Self-Supervised Generation of Spatial Audio for 360 Video (1809.02587v1)

Abstract: We introduce an approach to convert mono audio recorded by a 360 video camera into spatial audio, a representation of the distribution of sound over the full viewing sphere. Spatial audio is an important component of immersive 360 video viewing, but spatial audio microphones are still rare in current 360 video production. Our system consists of end-to-end trainable neural networks that separate individual sound sources and localize them on the viewing sphere, conditioned on multi-modal analysis of audio and 360 video frames. We introduce several datasets, including one filmed ourselves, and one collected in-the-wild from YouTube, consisting of 360 videos uploaded with spatial audio. During training, ground-truth spatial audio serves as self-supervision and a mixed down mono track forms the input to our network. Using our approach, we show that it is possible to infer the spatial location of sound sources based only on 360 video and a mono audio track.

• The paper introduces a self-supervised deep learning method to generate spatial audio from monaural audio and 360-degree video.
• The approach employs a neural network architecture for audio-visual analysis, sound source separation, localization, and first-order ambisonics synthesis.
• Experiments show the method's effectiveness and superiority over baselines, using novel datasets and paving the way for enhanced immersive audio applications.

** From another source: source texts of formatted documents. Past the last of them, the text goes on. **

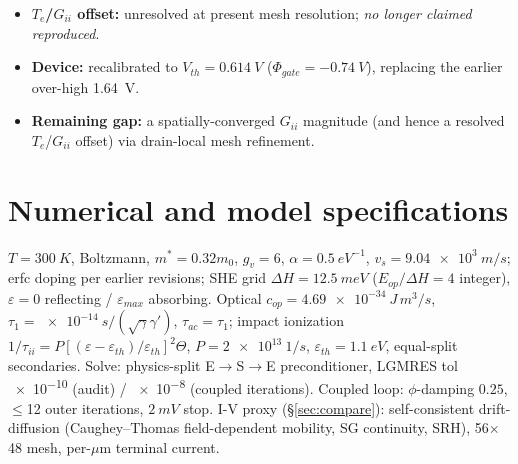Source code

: \documentclass[11pt]{article}
\newcommand{\eps}{\varepsilon}
\begin{document}
\begin{itemize}[leftmargin=1.4em,itemsep=2pt]
(multiplicatively separable to $\sim$1\%). On the original device the coupled 60$\times$50 run
gives $5.24\times10^{26}\,\si{cm^{-3}s^{-1}}$, the \emph{finest-tested coupled value} (not a
continuum estimate: still $-38\%$ below coupled 40$\times$34, no plateau); a one-way energy
refinement moves it only $-2.4\%$. \emph{No converged magnitude can be quoted}
(Table~\ref{tab:giimat}).
\item \textbf{$T_e$/$G_{ii}$ offset:} unresolved at present mesh resolution; \emph{no longer
claimed reproduced}.
\item \textbf{Device:} recalibrated to $V_{th}=\SI{0.614}{V}$ ($\Phi_{gate}=\SI{-0.74}{V}$),
replacing the earlier over-high \SI{1.64}{V}.
\item \textbf{Remaining gap:} a spatially-converged $G_{ii}$ magnitude (and hence a resolved
$T_e$/$G_{ii}$ offset) via drain-local mesh refinement.
\end{itemize}

\appendix
\section{Numerical and model specifications}\label{sec:specs}
$T=\SI{300}{K}$, Boltzmann, $m^*=0.32m_0$, $g_v=6$, $\alpha=\SI{0.5}{eV^{-1}}$, $v_s=\SI{9.04e3}
{m/s}$; erfc doping per earlier revisions; SHE grid $\Delta H=\SI{12.5}{meV}$ ($E_{op}/\Delta H=4$
integer), $\eps=0$ reflecting / $\eps_{max}$ absorbing. Optical $c_{op}=\SI{4.69e-34}{J\,m^3/s}$,
$\tau_1=\SI{e-14}{s}/(\sqrt\gamma\gamma')$, $\tau_{ac}=\tau_1$; impact ionization
$1/\tau_{ii}=P[(\eps-\eps_{th})/\eps_{th}]^2\Theta$, $P=\SI{2e13}{1/s}$, $\eps_{th}=\SI{1.1}{eV}$,
equal-split secondaries. Solve: physics-split E$\to$S$\to$E preconditioner, LGMRES tol
\SI{e-10}{} (audit) / \SI{e-8}{} (coupled iterations). Coupled loop: $\phi$-damping $0.25$,
$\le$12 outer iterations, $\SI{2}{mV}$ stop. I-V proxy (\S\ref{sec:compare}): self-consistent
drift-diffusion (Caughey--Thomas field-dependent mobility, SG continuity, SRH), 56$\times$48 mesh,
per-$\mu$m terminal current.
\end{document}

Self-Supervised Generation of Spatial Audio for 360 Video

The paper introduces a novel approach for converting monaural audio recorded with 360-degree video into spatial audio. This task is pivotal for enhancing the immersive experience in 360-degree video consumption, where spatial audio plays a critical role in rendering a realistic auditory environment. The proposed method addresses the lack of consumer-grade spatial audio recording facilities by leveraging deep learning techniques to generate spatial audio from traditionally available mono audio by using 360-degree video as guidance.

Overview

The authors emphasize the importance of spatial audio in 360-degree video applications, citing its ability to significantly enhance the viewer's immersive experience. Despite the growing popularity of 360-degree video, the authors point out the scarcity of spatial audio content due to technical challenges and costs associated with capturing spatial audio. This paper presents a self-supervised learning approach to bridge this gap.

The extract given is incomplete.